Stored data
------------------------------------

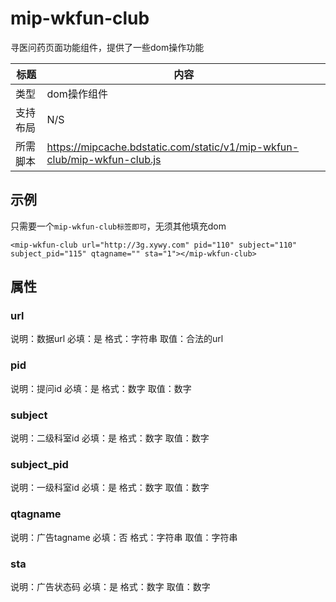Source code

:# mip-wkfun-club

寻医问药页面功能组件，提供了一些dom操作功能

标题|内容
----|----
类型|dom操作组件
支持布局| N/S
所需脚本|https://mipcache.bdstatic.com/static/v1/mip-wkfun-club/mip-wkfun-club.js

## 示例

只需要一个`mip-wkfun-club标签即可`，无须其他填充dom

```
<mip-wkfun-club url="http://3g.xywy.com" pid="110" subject="110" subject_pid="115" qtagname="" sta="1"></mip-wkfun-club>
```

## 属性

### url

说明：数据url
必填：是
格式：字符串
取值：合法的url

### pid

说明：提问id
必填：是
格式：数字
取值：数字

### subject

说明：二级科室id
必填：是
格式：数字
取值：数字

### subject_pid

说明：一级科室id
必填：是
格式：数字
取值：数字

### qtagname

说明：广告tagname
必填：否
格式：字符串
取值：字符串

### sta

说明：广告状态码
必填：是
格式：数字
取值：数字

------------------------------------

YOUR ASSIGNMENT
Report every line of the data above that contains the string "qtagname" by copying it in full.

SOLUTION FOR THIS TASK
<mip-wkfun-club url="http://3g.xywy.com" pid="110" subject="110" subject_pid="115" qtagname="" sta="1"></mip-wkfun-club>
### qtagname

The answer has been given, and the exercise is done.